Why the Meatless Impossible Burger Does Little for Humanity

Shruti Bakshi
Aug 9, 2017 · 3 min read
Credit: Dllu

Mostly when people voluntarily give up meat, they are motivated by a heightened sensitivity to other life. They act from a place of renunciation, personal sacrifice and respect for life and nature.

However with meat substitutes, we still want to feel like we’re eating meat and want to squeeze our way through the entry gate to the moral high ground via a technicality. We stick to the letter and completely miss the spirit. It’s a classic ‘I’ll have my cake and eat it too’ attitude.

In fact here’s how the Impossible Foods website introduces its meatless burger:

“A delicious burger made entirely from plants for people who love meat. No more compromises.”

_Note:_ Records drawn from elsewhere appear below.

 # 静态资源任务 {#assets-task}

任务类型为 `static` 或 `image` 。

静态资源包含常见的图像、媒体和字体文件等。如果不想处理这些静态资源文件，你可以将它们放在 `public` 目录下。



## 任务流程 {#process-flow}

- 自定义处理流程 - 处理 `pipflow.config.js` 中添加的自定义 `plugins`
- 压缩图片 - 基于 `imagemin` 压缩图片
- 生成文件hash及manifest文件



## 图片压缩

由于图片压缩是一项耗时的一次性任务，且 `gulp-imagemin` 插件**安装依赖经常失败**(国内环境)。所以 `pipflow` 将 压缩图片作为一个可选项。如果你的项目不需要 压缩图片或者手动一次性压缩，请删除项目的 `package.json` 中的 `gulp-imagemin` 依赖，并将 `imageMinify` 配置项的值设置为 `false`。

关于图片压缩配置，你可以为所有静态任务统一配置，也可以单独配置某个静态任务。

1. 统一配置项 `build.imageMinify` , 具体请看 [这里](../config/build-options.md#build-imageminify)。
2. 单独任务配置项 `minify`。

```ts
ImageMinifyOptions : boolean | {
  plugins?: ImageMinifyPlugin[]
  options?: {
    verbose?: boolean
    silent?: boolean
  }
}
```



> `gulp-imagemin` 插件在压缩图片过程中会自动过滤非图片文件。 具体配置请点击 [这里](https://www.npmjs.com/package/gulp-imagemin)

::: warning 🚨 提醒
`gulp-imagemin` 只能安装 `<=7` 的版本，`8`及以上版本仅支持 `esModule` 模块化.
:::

Why would someone who wants to switch to eating plants love meat? The company is basically saying, ‘Want to not change your frowned-upon habits and still feel good about it?’ It’s not a call to our humanity. It’s a call to our senses.

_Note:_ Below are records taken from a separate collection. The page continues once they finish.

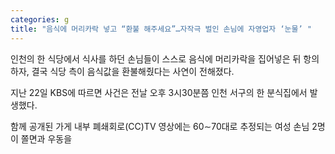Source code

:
 ```yaml
---
categories: g
title: "음식에 머리카락 넣고 “환불 해주세요”…자작극 벌인 손님에 자영업자 ‘눈물’ "
---
```

  인천의 한 식당에서 식사를 하던 손님들이 스스로 음식에 머리카락을 집어넣은 뒤 항의하자, 결국 식당 측이 음식값을 환불해줬다는 사연이 전해졌다. 
 
지난 22일 KBS에 따르면 사건은 전날 오후 3시30분쯤 인천 서구의 한 분식집에서 발생했다. 
 
함께 공개된 가게 내부 폐쇄회로(CC)TV 영상에는 60∼70대로 추정되는 여성 손님 2명이 쫄면과 우동을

This attitude flies in the face of one of the most basic spiritual precepts (so to speak) — being mindful of our ‘intention’. It’s no doubt good if we stop slaughtering animals physically, but if we continue to rejoice in slaughtering them mentally, our inner growth will be very stunted. Ahimsa or non-violence is not just about killing with a knife, but also killing with our words and thoughts.

In developing fake-meat products that are as close to the real thing as possible, we are implicitly saying ‘We don’t need to exploit nature, we can make what nature can make just as well’. This brand of vegetarianism, instead of pointing towards humility, points towards hubris.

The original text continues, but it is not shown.